* _EXERCISE INSTRUCTIONS_:
Repeat the lines from the line with "2.073 | Yes | Yes |" to the line with "2.166 | Yes | Yes |" in the listing below, keeping both end lines and adding nothing.

◆ ◆ ◆ ◆

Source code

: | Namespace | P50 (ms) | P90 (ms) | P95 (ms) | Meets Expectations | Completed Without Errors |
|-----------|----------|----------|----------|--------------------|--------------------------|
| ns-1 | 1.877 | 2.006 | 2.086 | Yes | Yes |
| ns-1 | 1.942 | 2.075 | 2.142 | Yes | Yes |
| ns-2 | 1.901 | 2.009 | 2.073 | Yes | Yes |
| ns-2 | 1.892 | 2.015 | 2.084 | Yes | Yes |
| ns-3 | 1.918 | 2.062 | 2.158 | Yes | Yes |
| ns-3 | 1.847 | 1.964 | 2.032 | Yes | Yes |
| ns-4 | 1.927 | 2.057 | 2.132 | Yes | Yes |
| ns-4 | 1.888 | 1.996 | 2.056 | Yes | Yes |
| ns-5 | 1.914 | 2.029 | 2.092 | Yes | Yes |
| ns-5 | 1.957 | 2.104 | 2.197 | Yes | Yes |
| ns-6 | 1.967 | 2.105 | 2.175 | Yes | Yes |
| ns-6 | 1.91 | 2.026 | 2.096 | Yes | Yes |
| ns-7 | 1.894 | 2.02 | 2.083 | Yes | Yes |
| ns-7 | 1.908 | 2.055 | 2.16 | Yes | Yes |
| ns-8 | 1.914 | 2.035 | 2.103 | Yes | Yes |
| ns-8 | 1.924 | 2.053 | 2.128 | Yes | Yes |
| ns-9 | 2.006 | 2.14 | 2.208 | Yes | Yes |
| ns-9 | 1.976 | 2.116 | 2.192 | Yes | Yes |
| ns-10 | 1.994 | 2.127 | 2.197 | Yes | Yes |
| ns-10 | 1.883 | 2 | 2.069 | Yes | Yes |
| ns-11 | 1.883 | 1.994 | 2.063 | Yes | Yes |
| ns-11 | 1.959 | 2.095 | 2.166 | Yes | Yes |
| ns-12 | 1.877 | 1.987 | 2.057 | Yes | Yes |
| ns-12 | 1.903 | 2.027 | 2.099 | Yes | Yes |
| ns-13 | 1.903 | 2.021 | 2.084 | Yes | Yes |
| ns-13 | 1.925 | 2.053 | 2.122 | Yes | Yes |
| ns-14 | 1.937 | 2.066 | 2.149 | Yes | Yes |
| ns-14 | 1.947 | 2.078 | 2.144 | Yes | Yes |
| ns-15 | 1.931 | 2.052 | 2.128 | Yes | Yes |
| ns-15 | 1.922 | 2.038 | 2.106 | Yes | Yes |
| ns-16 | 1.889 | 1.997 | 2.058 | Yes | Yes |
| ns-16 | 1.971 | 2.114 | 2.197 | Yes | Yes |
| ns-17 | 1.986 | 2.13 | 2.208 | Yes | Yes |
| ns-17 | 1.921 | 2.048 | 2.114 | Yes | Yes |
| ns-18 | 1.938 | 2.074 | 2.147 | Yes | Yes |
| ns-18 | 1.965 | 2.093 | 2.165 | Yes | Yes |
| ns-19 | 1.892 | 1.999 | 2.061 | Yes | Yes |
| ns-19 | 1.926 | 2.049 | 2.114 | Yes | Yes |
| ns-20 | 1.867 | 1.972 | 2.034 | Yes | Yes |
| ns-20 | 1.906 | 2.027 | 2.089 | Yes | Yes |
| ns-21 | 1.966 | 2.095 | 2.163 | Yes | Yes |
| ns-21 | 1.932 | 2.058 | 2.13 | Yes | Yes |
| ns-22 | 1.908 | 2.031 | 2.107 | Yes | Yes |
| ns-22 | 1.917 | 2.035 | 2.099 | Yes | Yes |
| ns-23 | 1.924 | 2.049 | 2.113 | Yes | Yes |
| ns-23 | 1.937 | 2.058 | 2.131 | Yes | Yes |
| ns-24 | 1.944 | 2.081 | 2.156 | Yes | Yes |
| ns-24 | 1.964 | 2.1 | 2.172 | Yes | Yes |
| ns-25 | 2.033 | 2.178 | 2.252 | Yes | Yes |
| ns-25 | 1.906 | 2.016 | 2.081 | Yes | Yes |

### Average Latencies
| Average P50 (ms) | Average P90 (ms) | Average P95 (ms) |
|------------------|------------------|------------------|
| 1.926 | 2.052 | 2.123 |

◆ ◆ ◆ ◆

* _WRITTEN ANSWER_:
| ns-2 | 1.901 | 2.009 | 2.073 | Yes | Yes |
| ns-2 | 1.892 | 2.015 | 2.084 | Yes | Yes |
| ns-3 | 1.918 | 2.062 | 2.158 | Yes | Yes |
| ns-3 | 1.847 | 1.964 | 2.032 | Yes | Yes |
| ns-4 | 1.927 | 2.057 | 2.132 | Yes | Yes |
| ns-4 | 1.888 | 1.996 | 2.056 | Yes | Yes |
| ns-5 | 1.914 | 2.029 | 2.092 | Yes | Yes |
| ns-5 | 1.957 | 2.104 | 2.197 | Yes | Yes |
| ns-6 | 1.967 | 2.105 | 2.175 | Yes | Yes |
| ns-6 | 1.91 | 2.026 | 2.096 | Yes | Yes |
| ns-7 | 1.894 | 2.02 | 2.083 | Yes | Yes |
| ns-7 | 1.908 | 2.055 | 2.16 | Yes | Yes |
| ns-8 | 1.914 | 2.035 | 2.103 | Yes | Yes |
| ns-8 | 1.924 | 2.053 | 2.128 | Yes | Yes |
| ns-9 | 2.006 | 2.14 | 2.208 | Yes | Yes |
| ns-9 | 1.976 | 2.116 | 2.192 | Yes | Yes |
| ns-10 | 1.994 | 2.127 | 2.197 | Yes | Yes |
| ns-10 | 1.883 | 2 | 2.069 | Yes | Yes |
| ns-11 | 1.883 | 1.994 | 2.063 | Yes | Yes |
| ns-11 | 1.959 | 2.095 | 2.166 | Yes | Yes |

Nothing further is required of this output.